The death toll from Typhoon “Pablo” has topped 1,000 with hundreds more missing and feared dead, the government said Sunday.
“The death toll will go higher,” said Benito Ramos, executive director of the National Disaster Risk Reduction and Management Council (NDRRMC). “We found a lot of bodies yesterday (Saturday), buried under fallen logs and debris.”
The council said the typhoon affected 710,224 families composed of 6,203,826 people—up a million from last week’s figure.
The UN Office for the Coordination of Humanitarian Affairs has issued a global appeal for $65 million to help the Philippines cope with the disaster.
Pablo (international name: “Bopha”) swept across eastern Mindanao on Dec. 4 with monster winds gusting up to 200 kilometers per hour, causing flash floods and landslides, flattening communities and banana plantations, and prompting President Aquino to declare a state of national calamity.
Ramos said the confirmed death toll had reached 1,020 as of yesterday. He said 844 people remained missing, about half of the number fishermen who ventured out to sea before the 16th cyclone of the season struck.
He said the toll would exceed the 1,268 confirmed dead from Tropical Storm “Sendong” (Wushi), which hit Mindanao exactly a year ago Sunday.

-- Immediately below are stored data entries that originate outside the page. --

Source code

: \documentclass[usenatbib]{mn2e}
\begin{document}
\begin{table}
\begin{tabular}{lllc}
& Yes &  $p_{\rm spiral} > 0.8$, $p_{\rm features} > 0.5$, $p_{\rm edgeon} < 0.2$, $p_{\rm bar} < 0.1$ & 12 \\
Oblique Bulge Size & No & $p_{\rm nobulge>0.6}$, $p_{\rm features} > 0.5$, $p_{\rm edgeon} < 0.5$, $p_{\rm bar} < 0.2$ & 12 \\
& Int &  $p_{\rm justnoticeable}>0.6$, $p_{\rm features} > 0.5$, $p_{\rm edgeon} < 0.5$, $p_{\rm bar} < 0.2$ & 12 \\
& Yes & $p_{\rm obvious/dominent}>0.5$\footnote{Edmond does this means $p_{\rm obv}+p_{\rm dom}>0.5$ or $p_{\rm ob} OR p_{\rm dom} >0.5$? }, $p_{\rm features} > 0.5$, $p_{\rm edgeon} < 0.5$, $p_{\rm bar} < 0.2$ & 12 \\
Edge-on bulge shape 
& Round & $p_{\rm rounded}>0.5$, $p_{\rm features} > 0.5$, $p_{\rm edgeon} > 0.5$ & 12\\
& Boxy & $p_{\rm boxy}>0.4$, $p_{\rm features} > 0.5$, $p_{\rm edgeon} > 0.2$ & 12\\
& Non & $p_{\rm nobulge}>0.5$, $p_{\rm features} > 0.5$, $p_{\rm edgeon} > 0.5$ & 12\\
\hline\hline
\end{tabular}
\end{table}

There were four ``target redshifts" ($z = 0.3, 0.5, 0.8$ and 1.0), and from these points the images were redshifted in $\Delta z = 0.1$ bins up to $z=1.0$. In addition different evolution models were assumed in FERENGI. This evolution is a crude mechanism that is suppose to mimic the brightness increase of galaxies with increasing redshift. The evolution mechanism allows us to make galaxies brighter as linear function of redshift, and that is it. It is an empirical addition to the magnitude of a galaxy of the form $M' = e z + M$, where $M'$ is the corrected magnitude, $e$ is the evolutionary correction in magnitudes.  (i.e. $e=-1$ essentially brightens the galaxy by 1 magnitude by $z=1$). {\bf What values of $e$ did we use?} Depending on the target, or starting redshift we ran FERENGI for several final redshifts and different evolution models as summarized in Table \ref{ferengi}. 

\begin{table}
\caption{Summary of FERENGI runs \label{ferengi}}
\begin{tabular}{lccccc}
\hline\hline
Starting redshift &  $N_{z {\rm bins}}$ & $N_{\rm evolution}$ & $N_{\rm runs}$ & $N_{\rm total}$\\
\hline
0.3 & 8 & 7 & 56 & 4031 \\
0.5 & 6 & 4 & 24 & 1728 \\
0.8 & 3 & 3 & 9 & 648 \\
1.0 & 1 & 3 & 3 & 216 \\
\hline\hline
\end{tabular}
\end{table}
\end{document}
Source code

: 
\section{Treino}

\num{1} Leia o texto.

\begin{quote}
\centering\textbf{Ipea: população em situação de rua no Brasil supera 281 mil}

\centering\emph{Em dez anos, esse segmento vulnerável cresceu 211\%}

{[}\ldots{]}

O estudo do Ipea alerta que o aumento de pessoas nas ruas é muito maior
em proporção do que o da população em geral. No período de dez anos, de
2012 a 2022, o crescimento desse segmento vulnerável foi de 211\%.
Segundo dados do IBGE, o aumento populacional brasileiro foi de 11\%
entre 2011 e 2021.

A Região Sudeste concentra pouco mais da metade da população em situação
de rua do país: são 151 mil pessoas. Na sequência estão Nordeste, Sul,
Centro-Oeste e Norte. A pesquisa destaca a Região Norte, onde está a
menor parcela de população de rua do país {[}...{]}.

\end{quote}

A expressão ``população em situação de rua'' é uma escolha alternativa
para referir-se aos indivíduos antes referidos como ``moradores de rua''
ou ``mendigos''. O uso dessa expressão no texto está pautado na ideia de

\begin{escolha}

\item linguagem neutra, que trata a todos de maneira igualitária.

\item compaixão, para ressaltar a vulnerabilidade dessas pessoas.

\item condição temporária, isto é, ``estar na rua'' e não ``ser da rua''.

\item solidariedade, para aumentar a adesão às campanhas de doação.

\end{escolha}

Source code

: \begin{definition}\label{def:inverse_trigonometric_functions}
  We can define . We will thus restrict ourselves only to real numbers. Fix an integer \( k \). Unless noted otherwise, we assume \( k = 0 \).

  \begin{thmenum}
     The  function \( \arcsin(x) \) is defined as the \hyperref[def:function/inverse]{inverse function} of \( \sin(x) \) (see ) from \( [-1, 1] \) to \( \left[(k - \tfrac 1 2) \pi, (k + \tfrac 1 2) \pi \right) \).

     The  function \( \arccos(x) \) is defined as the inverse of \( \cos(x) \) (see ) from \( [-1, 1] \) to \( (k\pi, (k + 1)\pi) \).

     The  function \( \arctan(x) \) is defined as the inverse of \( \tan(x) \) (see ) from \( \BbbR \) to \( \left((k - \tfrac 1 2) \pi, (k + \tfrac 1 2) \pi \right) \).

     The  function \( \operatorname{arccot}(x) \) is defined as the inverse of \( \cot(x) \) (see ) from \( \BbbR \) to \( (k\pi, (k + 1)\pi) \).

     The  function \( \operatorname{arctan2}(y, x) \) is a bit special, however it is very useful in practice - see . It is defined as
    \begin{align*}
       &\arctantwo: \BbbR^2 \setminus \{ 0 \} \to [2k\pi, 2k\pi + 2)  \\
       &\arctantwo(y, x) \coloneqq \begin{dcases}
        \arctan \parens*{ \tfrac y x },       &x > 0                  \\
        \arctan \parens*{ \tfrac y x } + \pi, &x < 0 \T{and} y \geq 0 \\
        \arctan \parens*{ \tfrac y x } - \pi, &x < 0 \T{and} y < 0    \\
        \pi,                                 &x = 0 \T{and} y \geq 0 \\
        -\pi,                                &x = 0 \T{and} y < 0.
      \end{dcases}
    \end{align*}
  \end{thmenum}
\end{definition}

“We prepared. We were just simply overwhelmed,” said Ramos, who had expected “zero casualties” as a result of highly publicized contingency plans put into effect as Pablo approached. “They did not expect this intensity. The last time [this part of the country] got hit by a strong storm was 1912.”
Three days after the storm struck, Jerry Velasquez, head of the UN Office for Disaster Reduction, issued a congratulatory statement, saying Philippine early warning systems saved many lives.
In fact, Ramos said, Pablo destroyed many evacuation centers. He said two weeks after the typhoon made landfall, more than 27,000 Filipinos were still in these facilities.
Col. Lyndon Paniza, an Army spokesperson, said, “We are on (body) retrieval mode already. We are done with search and rescue.”
Paniza, who oversees the hardest-hit regions, which suffered more than 960 dead, said he expected the death toll to rise further.
“It has been 12 days already so it looks like [survival chances] are doubtful,” he said.
Among the fatalities were seven soldiers who were killed and four who remained missing after they were hit by flash floods while doing relief work, he said.
In New Bataan, Compostela Valley, which suffered more than 500 dead, including 235 bodies that were still unidentified, people still struggled to recover, building makeshift shelters out of scrap wood and rags.
Mayor Lorenzo Balbin said the death toll in the town may even be larger than the official list because many transients, who passed through to work on small-scale mines and plantations, did not register as residents.
With no one to report them missing, their deaths may go unnoticed, he said.
The situation in the town, which was largely leveled by the typhoon, had improved slightly, as more relief aid was reaching the area.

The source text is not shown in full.